I have not been posting here nearly as much as I mean to, and I need to figure out a way to fix that.

In my defence, the reason is that I have been writing a lot lately, just not here. I have monthly columns at DevOps.com and IT Chronicles, as well as what I publish over at the Moogsoft blog. I aim for weekly blog posts, but that’s already three weekly slots out of four in each month taken up right there - plus I do a ton of other writing (white papers, web site copy, other collateral) that doesn’t get associated so directly with me.
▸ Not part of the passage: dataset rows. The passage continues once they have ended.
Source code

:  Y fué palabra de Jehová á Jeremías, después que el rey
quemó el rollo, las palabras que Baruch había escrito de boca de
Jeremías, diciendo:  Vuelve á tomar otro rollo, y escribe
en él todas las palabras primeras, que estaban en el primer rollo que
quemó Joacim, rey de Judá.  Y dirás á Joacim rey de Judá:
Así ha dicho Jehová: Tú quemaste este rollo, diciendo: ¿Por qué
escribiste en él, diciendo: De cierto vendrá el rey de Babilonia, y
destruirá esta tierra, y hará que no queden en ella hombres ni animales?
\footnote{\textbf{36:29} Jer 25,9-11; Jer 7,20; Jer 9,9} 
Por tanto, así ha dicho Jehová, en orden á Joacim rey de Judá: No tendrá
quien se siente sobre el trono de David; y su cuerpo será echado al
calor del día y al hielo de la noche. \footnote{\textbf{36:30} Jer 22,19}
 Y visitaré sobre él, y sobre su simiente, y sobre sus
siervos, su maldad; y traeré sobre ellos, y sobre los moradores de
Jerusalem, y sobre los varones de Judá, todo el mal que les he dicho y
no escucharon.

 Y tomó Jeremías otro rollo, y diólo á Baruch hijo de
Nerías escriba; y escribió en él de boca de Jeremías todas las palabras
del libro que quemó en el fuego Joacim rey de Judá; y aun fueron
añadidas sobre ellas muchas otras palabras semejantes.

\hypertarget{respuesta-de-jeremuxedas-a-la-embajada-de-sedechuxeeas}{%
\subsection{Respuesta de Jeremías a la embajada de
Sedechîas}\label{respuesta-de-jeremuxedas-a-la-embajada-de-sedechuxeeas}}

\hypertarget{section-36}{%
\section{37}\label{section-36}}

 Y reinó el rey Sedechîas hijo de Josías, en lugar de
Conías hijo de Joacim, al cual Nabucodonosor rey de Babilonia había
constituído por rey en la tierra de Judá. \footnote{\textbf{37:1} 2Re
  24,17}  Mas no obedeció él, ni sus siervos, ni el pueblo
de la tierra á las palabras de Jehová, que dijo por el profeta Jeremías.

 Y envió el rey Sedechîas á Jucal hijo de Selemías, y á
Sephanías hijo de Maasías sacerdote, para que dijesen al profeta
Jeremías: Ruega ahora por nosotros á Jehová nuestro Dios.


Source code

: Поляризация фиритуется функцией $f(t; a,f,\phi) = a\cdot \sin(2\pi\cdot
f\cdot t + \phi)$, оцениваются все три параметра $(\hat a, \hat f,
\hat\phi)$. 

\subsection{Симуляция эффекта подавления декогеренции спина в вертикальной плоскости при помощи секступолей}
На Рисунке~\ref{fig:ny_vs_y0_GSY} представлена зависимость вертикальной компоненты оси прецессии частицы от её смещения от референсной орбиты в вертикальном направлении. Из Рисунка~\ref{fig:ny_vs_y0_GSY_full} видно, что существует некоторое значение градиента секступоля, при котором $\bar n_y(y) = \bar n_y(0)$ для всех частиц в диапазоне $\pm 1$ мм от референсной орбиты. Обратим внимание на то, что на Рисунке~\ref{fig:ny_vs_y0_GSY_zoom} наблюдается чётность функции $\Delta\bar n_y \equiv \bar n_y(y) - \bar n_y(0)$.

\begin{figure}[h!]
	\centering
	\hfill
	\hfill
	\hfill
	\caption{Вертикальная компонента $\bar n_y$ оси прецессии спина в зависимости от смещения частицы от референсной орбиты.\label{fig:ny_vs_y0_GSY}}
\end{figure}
As it happens, though, I am quite proud of my latest three pieces, so I’m going to link them here in case you’re interested. None of these are product pitches, not even the one on the company blog, more reflections on the IT industry and where it is going.
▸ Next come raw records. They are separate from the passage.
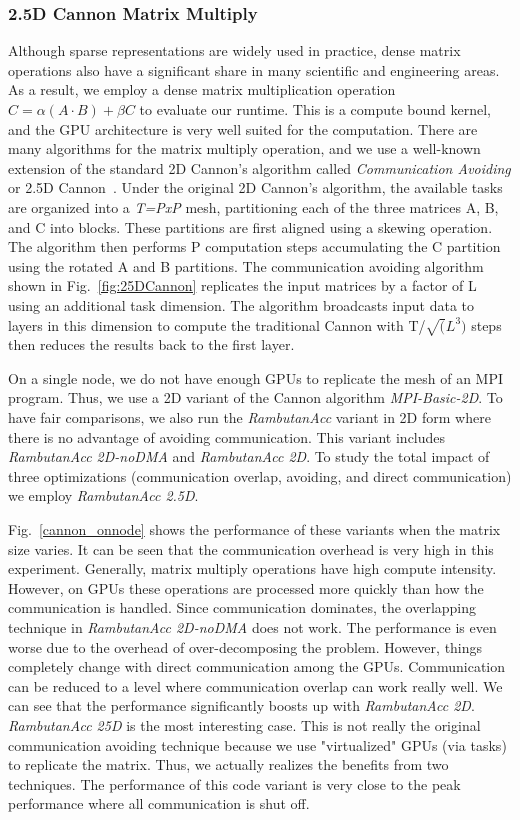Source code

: \subsubsection{2.5D Cannon Matrix Multiply}
Although sparse representations are widely used in practice, dense matrix operations also have a significant share in many scientific and engineering areas.
As a result, we employ a dense matrix multiplication operation $C = \alpha (A \cdot B) + \beta C$ to evaluate our runtime.
This is a compute bound kernel, and the GPU architecture is very well suited for the computation. 
There are many algorithms for the matrix multiply operation, and we use a well-known extension of the standard 2D Cannon's algorithm called {\em Communication Avoiding} or 2.5D Cannon~\cite{25Dcannon}. 
Under the original 2D Cannon's algorithm, the available tasks are organized into a {\em T=PxP} mesh, partitioning each of the three matrices A, B, and C into blocks.
These partitions are first aligned using a skewing operation.
The algorithm then performs P computation steps accumulating the C partition using the rotated A and B partitions.
The communication avoiding algorithm shown in Fig.~\ref{fig:25DCannon} replicates the input matrices by a factor of L using an additional task dimension.
The algorithm broadcasts input data to layers in this dimension to compute the traditional Cannon with T/$\sqrt(L^3)$ steps then reduces the results back to the first layer.

On a single node, we do not have enough GPUs to replicate the mesh of an MPI program.
Thus, we use a 2D variant of the Cannon algorithm {\em MPI-Basic-2D}.
To have fair comparisons, we also run the {\em RambutanAcc} variant in 2D form where there is no advantage of avoiding communication.
This variant includes {\em RambutanAcc 2D-noDMA} and {\em RambutanAcc 2D}.
To study the total impact of three optimizations (communication overlap, avoiding, and direct communication) we employ {\em RambutanAcc 2.5D}.

Fig.~\ref{cannon_onnode} shows the performance of these variants when the matrix size varies.
It can be seen that the communication overhead is very high in this experiment.
Generally, matrix multiply operations have high compute intensity.
However, on GPUs these operations are processed more quickly than how the communication is handled.
Since communication dominates, the overlapping technique in {\em RambutanAcc 2D-noDMA} does not work.
The performance is even worse due to the overhead of over-decomposing the problem.
However, things completely change with direct communication among the GPUs.
Communication can be reduced to a level where communication overlap can work really well.
We can see that the performance significantly boosts up with {\em RambutanAcc 2D}.
{\em RambutanAcc 25D} is the most interesting case.
This is not really the original communication avoiding technique because we use "virtualized" GPUs (via tasks) to replicate the matrix. 
Thus, we actually realizes the benefits from two techniques.
The performance of this code variant is very close to the peak performance where all communication is shut off.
Do We Still Need the Datacenter? - a deliberately provocative title, I grant you, but it was itself provoked by a moment of cognitive dissonance when I was planning for the Gartner Data Center show while talking to IT practitioners who are busily getting rid of their data centers. Gartner themselves have recognised this shift, renaming the event to "IT Infrastructure, Operations Management & Data Center Summit" - a bit of a mouthful, but more descriptive.
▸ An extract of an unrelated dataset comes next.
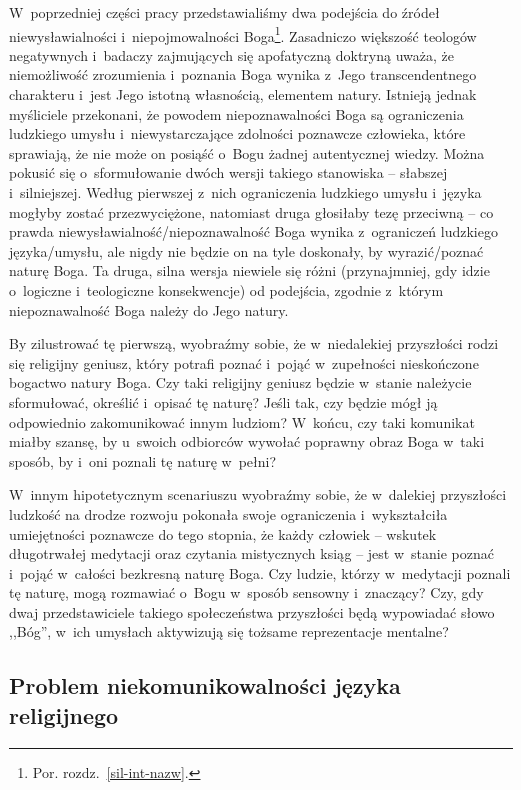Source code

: W~poprzedniej części pracy przedstawialiśmy dwa podejścia do źródeł niewysławialności i~niepojmowalności Boga\footnote{Por. rozdz.~\ref{sil-int-nazw}.}. Zasadniczo większość teologów negatywnych i~badaczy zajmujących się apofatyczną doktryną uważa, że niemożliwość zrozumienia i~poznania Boga wynika z~Jego transcendentnego charakteru i~jest Jego istotną własnością, elementem natury. Istnieją jednak myśliciele przekonani, że powodem niepoznawalności Boga są ograniczenia ludzkiego umysłu i~niewystarczające zdolności poznawcze człowieka, które sprawiają, że nie może on posiąść o~Bogu żadnej autentycznej wiedzy. Można pokusić się o~sformułowanie dwóch wersji takiego stanowiska -- słabszej i~silniejszej. Według pierwszej z~nich ograniczenia ludzkiego umysłu i~języka mogłyby zostać przezwyciężone, natomiast druga głosiłaby tezę przeciwną -- co prawda niewysławialność/niepoznawalność Boga wynika z~ograniczeń ludzkiego języka/umysłu, ale nigdy nie będzie on na tyle doskonały, by wyrazić/poznać naturę Boga. Ta druga, silna wersja niewiele się różni (przynajmniej, gdy idzie o~logiczne i~teologiczne konsekwencje) od podejścia, zgodnie z~którym niepoznawalność Boga należy do Jego natury.

By zilustrować tę pierwszą, wyobraźmy sobie, że w~niedalekiej przyszłości rodzi się religijny geniusz, który potrafi poznać i~pojąć w~zupełności nieskończone bogactwo natury Boga. Czy taki religijny geniusz będzie w~stanie należycie sformułować, określić i~opisać tę naturę? Jeśli tak, czy będzie mógł ją odpowiednio zakomunikować innym ludziom? W~końcu, czy taki komunikat miałby szansę, by u~swoich odbiorców wywołać poprawny obraz Boga w~taki sposób, by i~oni poznali tę naturę w~pełni?

W~innym hipotetycznym scenariuszu wyobraźmy sobie, że w~dalekiej przyszłości ludzkość na drodze rozwoju pokonała swoje ograniczenia i~wykształciła umiejętności poznawcze do tego stopnia, że każdy człowiek -- wskutek długotrwałej medytacji oraz czytania mistycznych ksiąg -- jest w~stanie poznać i~pojąć w~całości bezkresną naturę Boga. Czy ludzie, którzy w~medytacji poznali tę naturę, mogą rozmawiać o~Bogu w~sposób sensowny i~znaczący? Czy, gdy dwaj przedstawiciele takiego społeczeństwa przyszłości będą wypowiadać słowo ,,Bóg'', w~ich umysłach aktywizują się tożsame reprezentacje mentalne?


\subsection{Problem niekomunikowalności języka religijnego}\label{scep-nkom}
Measure What’s Important: DevFinOps - a utopian piece, suggesting that we should embed financial data (cost and value) directly in IT infrastructure, to simplify impact calculation and rationalise decision making. I doubt this will ever come to pass, at least not like this, but it’s interesting to think about.

Is Premature Automation Holding IT Operations Back? - IT at some level is all about automation. The trick is knowing when to automate a task. At what point is premature automation considered not just wasteful, but actively harmful?